Like lots of organisations, I think as we come out of the pandemic, we are likely to see more home working and I think we'll see something of a hybrid approach. The norm is likely to be more time at home for people, blended with the office, although we need to go through the process of consulting staff on exactly how they see things.

Once we get through the social distancing bit, I think it's going to bring interesting challenges for lots of organisations about how they use their office space in the future.

On the approach to representation and the whole BDA committee structure, I think there are opportunities there to use the best of remote meetings to engage and involve more people.

I would hope that we can retain some of that enthusiasm and involvement. Inevitably, some of the process needs to be a bit social and there needs to be that interaction, so we need to get that right blend between face-to-face and the use of technology, both for representational work and the local branch and section activity as well.
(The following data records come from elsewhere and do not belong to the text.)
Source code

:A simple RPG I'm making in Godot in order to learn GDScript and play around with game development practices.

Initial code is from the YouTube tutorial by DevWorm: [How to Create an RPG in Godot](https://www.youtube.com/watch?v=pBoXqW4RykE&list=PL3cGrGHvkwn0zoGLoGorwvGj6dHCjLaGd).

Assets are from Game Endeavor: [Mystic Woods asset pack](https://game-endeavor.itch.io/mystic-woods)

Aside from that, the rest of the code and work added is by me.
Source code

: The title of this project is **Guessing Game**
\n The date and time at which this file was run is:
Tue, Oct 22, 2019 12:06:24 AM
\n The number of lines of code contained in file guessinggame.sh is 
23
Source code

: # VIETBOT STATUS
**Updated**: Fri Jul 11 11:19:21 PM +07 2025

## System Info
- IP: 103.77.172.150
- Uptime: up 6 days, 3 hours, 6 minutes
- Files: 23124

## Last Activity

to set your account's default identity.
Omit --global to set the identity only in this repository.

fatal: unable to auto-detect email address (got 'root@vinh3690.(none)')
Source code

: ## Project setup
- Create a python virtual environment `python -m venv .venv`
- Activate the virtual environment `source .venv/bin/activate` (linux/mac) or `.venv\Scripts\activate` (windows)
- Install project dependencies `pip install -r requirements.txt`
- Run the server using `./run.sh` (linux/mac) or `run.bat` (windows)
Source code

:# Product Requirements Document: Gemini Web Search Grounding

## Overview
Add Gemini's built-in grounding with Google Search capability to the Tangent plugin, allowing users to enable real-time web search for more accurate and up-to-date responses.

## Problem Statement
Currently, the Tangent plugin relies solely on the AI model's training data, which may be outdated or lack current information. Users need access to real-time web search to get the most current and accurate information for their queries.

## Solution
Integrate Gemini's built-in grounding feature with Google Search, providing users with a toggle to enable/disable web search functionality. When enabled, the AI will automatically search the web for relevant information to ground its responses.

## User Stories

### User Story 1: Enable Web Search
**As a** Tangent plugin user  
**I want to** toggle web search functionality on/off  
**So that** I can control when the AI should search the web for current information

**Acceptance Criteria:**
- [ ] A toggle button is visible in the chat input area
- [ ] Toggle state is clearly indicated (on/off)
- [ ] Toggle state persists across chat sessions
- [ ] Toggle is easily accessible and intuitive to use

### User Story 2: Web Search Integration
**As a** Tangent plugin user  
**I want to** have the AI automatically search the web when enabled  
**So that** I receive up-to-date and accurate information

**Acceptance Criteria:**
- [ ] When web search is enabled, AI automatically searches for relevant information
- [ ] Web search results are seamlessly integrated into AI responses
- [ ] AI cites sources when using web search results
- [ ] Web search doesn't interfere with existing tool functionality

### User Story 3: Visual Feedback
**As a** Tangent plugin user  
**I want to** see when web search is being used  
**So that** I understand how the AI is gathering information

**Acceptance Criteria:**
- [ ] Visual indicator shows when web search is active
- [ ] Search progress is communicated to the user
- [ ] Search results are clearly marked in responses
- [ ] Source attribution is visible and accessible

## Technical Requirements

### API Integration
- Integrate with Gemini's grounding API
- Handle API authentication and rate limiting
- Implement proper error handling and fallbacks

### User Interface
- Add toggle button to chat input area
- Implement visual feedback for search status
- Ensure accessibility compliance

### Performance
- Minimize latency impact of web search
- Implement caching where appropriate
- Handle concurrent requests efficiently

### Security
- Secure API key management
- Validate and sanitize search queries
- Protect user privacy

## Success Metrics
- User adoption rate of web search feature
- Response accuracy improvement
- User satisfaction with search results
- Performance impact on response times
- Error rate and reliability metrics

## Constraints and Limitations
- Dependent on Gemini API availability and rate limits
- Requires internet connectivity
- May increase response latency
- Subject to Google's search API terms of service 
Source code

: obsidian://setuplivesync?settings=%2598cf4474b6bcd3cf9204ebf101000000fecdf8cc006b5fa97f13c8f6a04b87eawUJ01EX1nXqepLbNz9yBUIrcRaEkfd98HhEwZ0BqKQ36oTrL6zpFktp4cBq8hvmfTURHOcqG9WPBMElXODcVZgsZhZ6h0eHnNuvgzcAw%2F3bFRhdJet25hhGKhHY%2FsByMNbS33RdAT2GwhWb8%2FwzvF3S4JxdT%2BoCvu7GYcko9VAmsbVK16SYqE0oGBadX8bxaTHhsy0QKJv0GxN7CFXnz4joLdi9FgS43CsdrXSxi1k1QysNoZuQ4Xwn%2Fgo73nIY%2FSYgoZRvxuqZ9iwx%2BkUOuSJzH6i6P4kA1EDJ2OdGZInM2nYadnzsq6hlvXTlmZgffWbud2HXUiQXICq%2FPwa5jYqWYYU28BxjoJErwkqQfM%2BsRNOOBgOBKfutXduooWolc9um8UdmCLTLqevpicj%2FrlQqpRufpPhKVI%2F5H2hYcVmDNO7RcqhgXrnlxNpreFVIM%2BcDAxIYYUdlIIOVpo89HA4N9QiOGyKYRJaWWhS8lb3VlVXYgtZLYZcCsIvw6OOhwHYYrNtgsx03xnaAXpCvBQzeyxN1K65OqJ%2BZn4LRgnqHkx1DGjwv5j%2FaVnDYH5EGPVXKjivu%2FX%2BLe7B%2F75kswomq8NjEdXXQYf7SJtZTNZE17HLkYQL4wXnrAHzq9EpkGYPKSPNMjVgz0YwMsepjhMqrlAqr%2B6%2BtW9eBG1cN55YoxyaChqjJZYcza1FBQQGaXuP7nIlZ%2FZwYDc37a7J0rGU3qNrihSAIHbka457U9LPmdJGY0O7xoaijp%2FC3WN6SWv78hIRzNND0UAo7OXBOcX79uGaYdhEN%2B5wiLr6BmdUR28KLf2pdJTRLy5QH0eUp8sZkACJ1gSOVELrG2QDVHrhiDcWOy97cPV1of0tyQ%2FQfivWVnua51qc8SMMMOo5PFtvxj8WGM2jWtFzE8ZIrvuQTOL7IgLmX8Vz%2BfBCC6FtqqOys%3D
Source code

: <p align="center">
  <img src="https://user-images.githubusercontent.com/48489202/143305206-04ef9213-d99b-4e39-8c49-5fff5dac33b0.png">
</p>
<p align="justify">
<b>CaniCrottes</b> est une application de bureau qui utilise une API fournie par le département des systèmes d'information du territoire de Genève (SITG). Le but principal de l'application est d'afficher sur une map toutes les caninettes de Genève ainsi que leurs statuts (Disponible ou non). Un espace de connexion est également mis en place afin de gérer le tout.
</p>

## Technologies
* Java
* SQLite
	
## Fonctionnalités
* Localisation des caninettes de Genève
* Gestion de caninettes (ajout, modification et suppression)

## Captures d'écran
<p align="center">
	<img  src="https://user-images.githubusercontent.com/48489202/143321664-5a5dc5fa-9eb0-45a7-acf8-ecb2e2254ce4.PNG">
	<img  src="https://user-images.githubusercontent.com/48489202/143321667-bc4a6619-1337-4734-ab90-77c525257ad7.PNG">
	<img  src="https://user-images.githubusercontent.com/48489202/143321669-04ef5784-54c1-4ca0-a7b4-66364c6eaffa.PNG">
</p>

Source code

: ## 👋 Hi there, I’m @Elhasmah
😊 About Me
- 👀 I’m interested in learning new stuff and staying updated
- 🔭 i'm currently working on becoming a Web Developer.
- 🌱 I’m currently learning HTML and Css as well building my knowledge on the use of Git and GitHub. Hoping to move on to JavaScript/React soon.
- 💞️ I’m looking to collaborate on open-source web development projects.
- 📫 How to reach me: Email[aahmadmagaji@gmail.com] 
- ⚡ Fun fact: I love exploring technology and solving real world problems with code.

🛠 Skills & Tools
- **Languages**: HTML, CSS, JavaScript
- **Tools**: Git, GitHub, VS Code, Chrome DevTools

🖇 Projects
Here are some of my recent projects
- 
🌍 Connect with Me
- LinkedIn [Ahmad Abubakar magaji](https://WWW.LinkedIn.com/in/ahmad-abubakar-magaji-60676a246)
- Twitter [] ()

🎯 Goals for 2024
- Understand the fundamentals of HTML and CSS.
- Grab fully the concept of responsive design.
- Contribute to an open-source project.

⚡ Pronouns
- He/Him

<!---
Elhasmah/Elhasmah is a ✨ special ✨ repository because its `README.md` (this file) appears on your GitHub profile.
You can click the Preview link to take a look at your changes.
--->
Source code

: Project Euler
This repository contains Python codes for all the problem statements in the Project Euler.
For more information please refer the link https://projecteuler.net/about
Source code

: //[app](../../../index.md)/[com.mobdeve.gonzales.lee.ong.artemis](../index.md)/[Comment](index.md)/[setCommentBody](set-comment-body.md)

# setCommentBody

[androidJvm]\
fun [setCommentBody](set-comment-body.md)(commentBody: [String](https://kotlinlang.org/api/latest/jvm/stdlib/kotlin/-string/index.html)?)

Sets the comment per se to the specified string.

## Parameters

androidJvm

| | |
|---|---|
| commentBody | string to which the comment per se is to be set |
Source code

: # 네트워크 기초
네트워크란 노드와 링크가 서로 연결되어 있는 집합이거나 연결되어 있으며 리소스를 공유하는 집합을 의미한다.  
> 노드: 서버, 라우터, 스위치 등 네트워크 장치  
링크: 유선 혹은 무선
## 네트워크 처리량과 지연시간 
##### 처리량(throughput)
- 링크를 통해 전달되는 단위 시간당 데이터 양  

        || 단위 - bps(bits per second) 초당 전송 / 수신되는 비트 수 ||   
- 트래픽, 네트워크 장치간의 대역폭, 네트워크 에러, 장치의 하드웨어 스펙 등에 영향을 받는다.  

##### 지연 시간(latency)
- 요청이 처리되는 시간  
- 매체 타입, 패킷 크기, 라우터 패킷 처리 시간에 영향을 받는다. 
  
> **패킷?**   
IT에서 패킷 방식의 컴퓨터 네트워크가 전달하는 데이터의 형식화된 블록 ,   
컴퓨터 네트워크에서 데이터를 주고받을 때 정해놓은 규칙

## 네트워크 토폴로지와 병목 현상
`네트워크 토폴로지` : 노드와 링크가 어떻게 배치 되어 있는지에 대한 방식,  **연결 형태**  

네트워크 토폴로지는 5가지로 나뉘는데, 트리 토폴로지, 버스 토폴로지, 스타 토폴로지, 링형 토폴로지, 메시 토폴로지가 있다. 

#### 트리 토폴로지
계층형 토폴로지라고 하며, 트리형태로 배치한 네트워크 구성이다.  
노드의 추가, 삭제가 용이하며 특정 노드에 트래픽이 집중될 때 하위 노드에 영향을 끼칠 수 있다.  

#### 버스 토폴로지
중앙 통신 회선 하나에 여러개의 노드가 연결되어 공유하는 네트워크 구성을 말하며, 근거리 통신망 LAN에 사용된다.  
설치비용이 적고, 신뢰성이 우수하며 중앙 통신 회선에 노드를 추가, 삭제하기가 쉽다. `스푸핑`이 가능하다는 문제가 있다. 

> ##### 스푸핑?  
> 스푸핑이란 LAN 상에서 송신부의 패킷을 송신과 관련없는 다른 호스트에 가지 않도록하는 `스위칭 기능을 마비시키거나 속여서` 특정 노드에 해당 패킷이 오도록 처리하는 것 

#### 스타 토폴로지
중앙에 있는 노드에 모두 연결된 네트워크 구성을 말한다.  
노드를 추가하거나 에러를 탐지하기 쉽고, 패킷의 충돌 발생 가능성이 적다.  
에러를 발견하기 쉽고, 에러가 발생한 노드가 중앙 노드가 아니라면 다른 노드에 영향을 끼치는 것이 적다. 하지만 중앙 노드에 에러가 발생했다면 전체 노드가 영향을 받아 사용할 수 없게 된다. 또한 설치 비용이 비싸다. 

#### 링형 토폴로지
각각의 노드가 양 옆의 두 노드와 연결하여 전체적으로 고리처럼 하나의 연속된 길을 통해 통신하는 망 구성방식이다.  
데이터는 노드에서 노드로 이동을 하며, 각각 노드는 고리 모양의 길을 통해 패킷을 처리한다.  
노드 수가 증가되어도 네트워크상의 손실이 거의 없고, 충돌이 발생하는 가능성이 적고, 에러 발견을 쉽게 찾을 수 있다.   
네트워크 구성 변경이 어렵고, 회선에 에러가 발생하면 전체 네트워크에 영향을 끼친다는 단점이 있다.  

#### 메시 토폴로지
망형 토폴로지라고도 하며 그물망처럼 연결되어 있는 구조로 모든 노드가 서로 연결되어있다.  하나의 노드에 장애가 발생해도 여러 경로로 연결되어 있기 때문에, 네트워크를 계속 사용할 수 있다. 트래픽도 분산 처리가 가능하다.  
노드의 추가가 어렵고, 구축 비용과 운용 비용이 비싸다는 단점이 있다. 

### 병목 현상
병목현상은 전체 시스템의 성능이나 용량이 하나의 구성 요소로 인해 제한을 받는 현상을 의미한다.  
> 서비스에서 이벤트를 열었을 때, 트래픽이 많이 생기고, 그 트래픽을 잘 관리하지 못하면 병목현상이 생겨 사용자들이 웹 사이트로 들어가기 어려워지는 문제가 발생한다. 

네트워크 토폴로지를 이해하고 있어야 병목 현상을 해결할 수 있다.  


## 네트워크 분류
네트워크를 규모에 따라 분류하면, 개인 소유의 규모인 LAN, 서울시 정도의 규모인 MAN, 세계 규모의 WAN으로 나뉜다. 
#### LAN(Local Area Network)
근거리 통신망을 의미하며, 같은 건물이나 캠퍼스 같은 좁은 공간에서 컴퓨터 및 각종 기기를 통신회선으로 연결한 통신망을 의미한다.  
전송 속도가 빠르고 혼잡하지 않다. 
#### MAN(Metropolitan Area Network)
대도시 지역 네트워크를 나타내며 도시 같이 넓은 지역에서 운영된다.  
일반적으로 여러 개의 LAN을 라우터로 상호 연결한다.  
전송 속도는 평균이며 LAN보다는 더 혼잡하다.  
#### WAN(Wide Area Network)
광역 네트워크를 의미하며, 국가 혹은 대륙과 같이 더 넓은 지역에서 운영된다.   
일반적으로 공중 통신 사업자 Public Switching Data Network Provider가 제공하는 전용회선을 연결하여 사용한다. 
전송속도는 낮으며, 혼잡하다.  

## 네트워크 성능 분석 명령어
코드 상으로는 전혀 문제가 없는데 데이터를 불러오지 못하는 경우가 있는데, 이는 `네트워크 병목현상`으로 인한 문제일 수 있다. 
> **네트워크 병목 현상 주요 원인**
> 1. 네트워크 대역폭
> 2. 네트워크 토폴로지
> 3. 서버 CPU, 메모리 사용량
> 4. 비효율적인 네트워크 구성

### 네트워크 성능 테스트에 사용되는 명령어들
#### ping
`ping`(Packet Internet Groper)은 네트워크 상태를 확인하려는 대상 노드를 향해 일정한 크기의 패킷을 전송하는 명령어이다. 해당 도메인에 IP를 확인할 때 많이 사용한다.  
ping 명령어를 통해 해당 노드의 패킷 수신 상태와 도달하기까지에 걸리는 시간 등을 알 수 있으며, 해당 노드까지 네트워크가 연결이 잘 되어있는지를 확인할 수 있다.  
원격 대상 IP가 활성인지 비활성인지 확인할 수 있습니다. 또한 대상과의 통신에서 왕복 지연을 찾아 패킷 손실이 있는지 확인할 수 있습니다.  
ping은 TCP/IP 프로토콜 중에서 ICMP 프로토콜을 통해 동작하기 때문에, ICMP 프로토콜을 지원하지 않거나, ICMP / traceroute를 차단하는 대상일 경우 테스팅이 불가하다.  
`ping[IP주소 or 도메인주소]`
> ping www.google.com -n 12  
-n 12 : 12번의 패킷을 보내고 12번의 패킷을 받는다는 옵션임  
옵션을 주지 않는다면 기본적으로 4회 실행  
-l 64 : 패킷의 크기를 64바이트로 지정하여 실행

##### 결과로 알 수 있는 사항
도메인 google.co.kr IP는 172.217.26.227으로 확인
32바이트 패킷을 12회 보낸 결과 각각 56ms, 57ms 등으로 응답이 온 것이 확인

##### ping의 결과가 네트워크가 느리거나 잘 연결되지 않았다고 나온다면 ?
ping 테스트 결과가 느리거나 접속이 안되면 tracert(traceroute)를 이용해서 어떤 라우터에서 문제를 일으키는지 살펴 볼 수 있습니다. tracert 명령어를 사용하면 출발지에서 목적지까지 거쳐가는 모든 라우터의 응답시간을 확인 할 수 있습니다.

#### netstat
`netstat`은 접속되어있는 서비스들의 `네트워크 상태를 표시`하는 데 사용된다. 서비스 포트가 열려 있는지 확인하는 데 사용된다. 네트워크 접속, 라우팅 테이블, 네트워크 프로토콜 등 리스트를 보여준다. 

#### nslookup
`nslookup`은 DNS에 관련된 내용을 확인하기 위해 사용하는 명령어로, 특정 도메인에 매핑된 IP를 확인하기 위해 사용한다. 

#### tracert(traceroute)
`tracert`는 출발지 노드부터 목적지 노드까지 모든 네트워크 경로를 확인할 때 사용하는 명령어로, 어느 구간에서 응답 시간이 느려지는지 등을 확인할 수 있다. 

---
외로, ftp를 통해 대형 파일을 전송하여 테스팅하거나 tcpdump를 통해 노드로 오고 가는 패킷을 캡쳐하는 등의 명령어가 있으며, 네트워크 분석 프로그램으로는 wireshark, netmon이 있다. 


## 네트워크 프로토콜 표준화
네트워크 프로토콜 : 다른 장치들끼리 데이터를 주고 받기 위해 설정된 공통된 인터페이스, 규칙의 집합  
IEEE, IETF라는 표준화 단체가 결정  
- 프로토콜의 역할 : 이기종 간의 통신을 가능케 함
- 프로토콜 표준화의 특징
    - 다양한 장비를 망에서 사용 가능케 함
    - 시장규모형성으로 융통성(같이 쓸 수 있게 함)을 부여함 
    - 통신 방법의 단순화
The spring of last year was really tough for dentistry, when practices were largely closed to face-to-face care and particularly those practices relying on private income were struggling quite badly.

Whilst I am proud of the BDA's role, we were more successful in protecting NHS earnings than we were in protecting private earnings, which was not for the want of trying. NHS practices may well now be struggling, in England particularly, as they face increased delivery expectations despite ongoing restrictions in place.

I think that dentists and teams have really gone above and beyond what you might expect.

I think by necessity there have been signs of a strong recovery, particularly for private dentistry, so I would hope that it is a sector that will come out of the pandemic strongly.

I'd say it's oral health rather than dentistry that has been particularly badly affected by the pandemic. Because we had the period of closure and we had a backlog of care built up, you can see that there is now - and probably still building - an adverse impact on the oral health of the nation which might be there for some time.

Absolutely. There was some public and patient frustration at the closure of dentistry and then reduced availability of dentistry during the summer, but it's a case of 'you don't know what you've got till it's gone'.

I think that dentists and teams have really gone above and beyond what you might expect. It's been challenging for organisations like the BDA to move to supporting members working at home, but that is nothing compared to teams that have gone into unfamiliar circumstances, with risk attached to providing care to patients who may have COVID, the difficult circumstances around additional PPE, and the requirements on infection prevention and control.

They really bought into that urgent care provision and the ways that volunteers stepped forward for that and roles in wider NHS care when practices were shut. We had thousands of volunteers for wider roles in the NHS at that time and then beyond that into the vaccination programme, lots of stories about volunteers getting involved.

Overall, I think the profession has done itself proud.

Fundamentally, my perception is that there will remain a need for a trade union and a professional body. I don't think that will change. There needs to be a voice and an advocate for oral health, for patients and for the profession.

What will inevitably change is how we do it. That needs to evolve and we need to adapt to what might be a changing environment.

There are all sorts of things that you might consider that may change over the coming years.

Will the core way that general dental practice is provided remain in place or will it change?

Will the growth in corporate dentistry continue and therefore will we see fewer practice owners, will we see more associates and what will their employment status be? Will it change to being more employed dentists?

What about the BDA's relationship with the wider dental team?

These are all quite fundamental questions about what we are.

We also have to look at how members want to receive their advice and information in the future and how they will want to interact with us and with each other.